Find every line in the records below that holds the word "variables" and copy it.

───── Extracted information

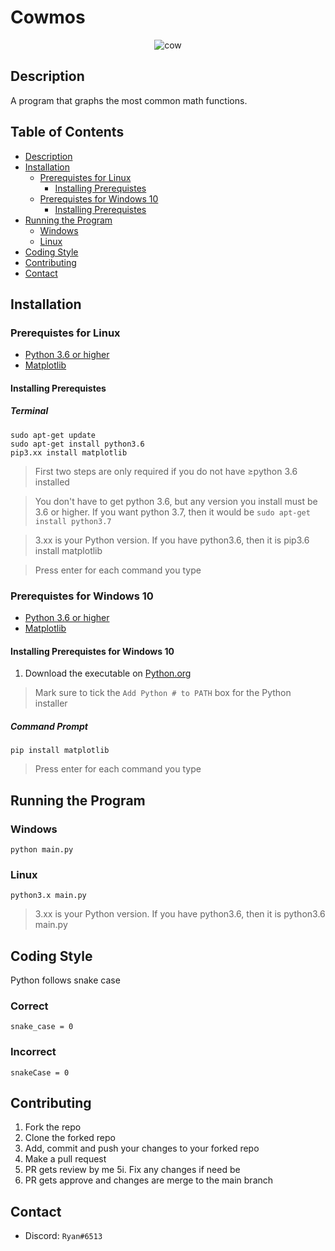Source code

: # Cowmos

<div align="center">

![cow](https://user-images.githubusercontent.com/47546985/166129685-9eb0dadb-a3be-410a-8782-b43a9f3f2eeb.png)


</div>

## Description

A program that graphs the most common math functions.

## Table of Contents
* [Description](https://github.com/RyanLuong1/Cowmos#description)
* [Installation](https://github.com/RyanLuong1/Cowmos#installation)
   * [Prerequistes for Linux](https://github.com/RyanLuong1/Cowmos#prerequistes-for-linux)
      * [Installing Prerequistes](https://github.com/RyanLuong1/Cowmos#installing-prerequistes)
   * [Prerequistes for Windows 10](https://github.com/RyanLuong1/Cowmos#prerequistes-for-windows-10)
      * [Installing Prerequistes](https://github.com/RyanLuong1/Cowmos#installing-prerequistes-1)
* [Running the Program](https://github.com/RyanLuong1/Cowmos#running-the-program)
   * [Windows](https://github.com/RyanLuong1/Cowmos#windows)
   * [Linux](https://github.com/RyanLuong1/Cowmos#linux)
* [Coding Style](https://github.com/RyanLuong1/Cowmos#coding-style)
* [Contributing](https://github.com/RyanLuong1/Cowmos#contributing)
* [Contact](https://github.com/RyanLuong1/Cosmos#contact)

## Installation

### Prerequistes for Linux
* [Python 3.6 or higher](https://www.python.org/downloads/)
* [Matplotlib](https://matplotlib.org/stable/users/installing/index.html)

#### Installing Prerequistes

##### Terminal
```
sudo apt-get update
sudo apt-get install python3.6
pip3.xx install matplotlib

```

>First two steps are only required if you do not have ≥python 3.6 installed

>You don't have to get python 3.6, but any version you install must be 3.6 or higher. If you want python 3.7, then it would be ```sudo apt-get install python3.7``` 

>3.xx is your Python version. If you have python3.6, then it is pip3.6 install matplotlib

>Press enter for each command you type

### Prerequistes for Windows 10
* [Python 3.6 or higher](https://www.python.org/downloads/)
* [Matplotlib](https://matplotlib.org/stable/users/installing/index.html)

#### Installing Prerequistes for Windows 10

1. Download the executable on [Python.org](https://www.python.org/downloads/)

>Mark sure to tick the ```Add Python # to PATH``` box for the Python installer


##### Command Prompt
```
pip install matplotlib
```

>Press enter for each command you type

## Running the Program

### Windows
```
python main.py
```
### Linux
```
python3.x main.py
```

>3.xx is your Python version. If you have python3.6, then it is python3.6 main.py

## Coding Style
Python follows snake case

### Correct
```
snake_case = 0
```

### Incorrect
```
snakeCase = 0
```

## Contributing

1. Fork the repo
2. Clone the forked repo
3. Add, commit and push your changes to your forked repo
4. Make a pull request
5. PR gets review by me
    5i. Fix any changes if need be
6. PR gets approve and changes are merge to the main branch

## Contact
* Discord: ```Ryаn#6513``` 
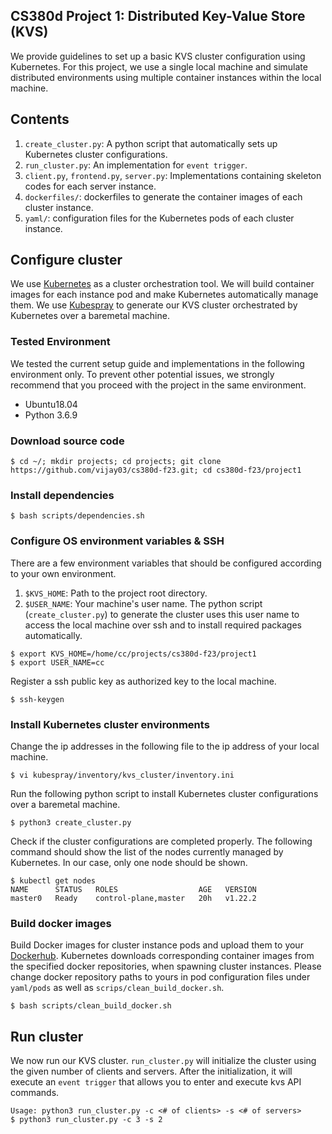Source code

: ## CS380d Project 1: Distributed Key-Value Store (KVS)

We provide guidelines to set up a basic KVS cluster configuration using
Kubernetes. For this project, we use a single local machine and simulate 
distributed environments using multiple container instances within the local
machine.

## Contents

1. `create_cluster.py`: A python script that automatically sets up Kubernetes cluster configurations.
2. `run_cluster.py`: An implementation for `event trigger`.
3. `client.py`, `frontend.py`, `server.py`: Implementations containing skeleton codes for each server instance.
4. `dockerfiles/`: dockerfiles to generate the container images of each cluster instance.
5. `yaml/`: configuration files for the Kubernetes pods of each cluster instance.

## Configure cluster

We use [Kubernetes](https://kubernetes.io/) as a cluster orchestration tool.
We will build container images for each instance pod and make Kubernetes
automatically manage them. We use [Kubespray](https://github.com/kubernetes-sigs/kubespray) to generate 
our KVS cluster orchestrated by Kubernetes over a baremetal machine.

### Tested Environment

We tested the current setup guide and implementations in the following environment only.
To prevent other potential issues, we strongly recommend that you proceed with the 
project in the same environment.

- Ubuntu18.04
- Python 3.6.9

### Download source code

```
$ cd ~/; mkdir projects; cd projects; git clone https://github.com/vijay03/cs380d-f23.git; cd cs380d-f23/project1
```

### Install dependencies

```
$ bash scripts/dependencies.sh
```

### Configure OS environment variables & SSH

There are a few environment variables that should be configured according to your own environment.

1. `$KVS_HOME`: Path to the project root directory.
2. `$USER_NAME`: Your machine's user name. The python script (`create_cluster.py`) to generate the
cluster uses this user name to access the local machine over ssh and to install required packages automatically.

```
$ export KVS_HOME=/home/cc/projects/cs380d-f23/project1
$ export USER_NAME=cc
```

Register a ssh public key as authorized key to the local machine.

```
$ ssh-keygen
```


### Install Kubernetes cluster environments

Change the ip addresses in the following file to the ip address of your local machine.
```
$ vi kubespray/inventory/kvs_cluster/inventory.ini
```
Run the following python script to install Kubernetes cluster configurations over a baremetal machine.
```
$ python3 create_cluster.py
```

Check if the cluster configurations are completed properly. The following command should show 
the list of the nodes currently managed by Kubernetes. In our case, only one node should be shown.

```
$ kubectl get nodes
NAME      STATUS   ROLES                  AGE   VERSION
master0   Ready    control-plane,master   20h   v1.22.2
```

### Build docker images
Build Docker images for cluster instance pods and upload them to your [Dockerhub](https://hub.docker.com/).
Kubernetes downloads corresponding container images from the specified docker 
repositories, when spawning cluster instances. Please change docker repository
paths to yours in pod configuration files under `yaml/pods` as well as `scrips/clean_build_docker.sh`.

```
$ bash scripts/clean_build_docker.sh
```

## Run cluster
We now run our KVS cluster. `run_cluster.py` will initialize the cluster using the
given number of clients and servers. After the initialization, it will execute an  `event trigger`
that allows you to enter and execute kvs API commands.

```
Usage: python3 run_cluster.py -c <# of clients> -s <# of servers>
$ python3 run_cluster.py -c 3 -s 2
```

──────────

▶ Your solution:
### Configure OS environment variables & SSH
There are a few environment variables that should be configured according to your own environment.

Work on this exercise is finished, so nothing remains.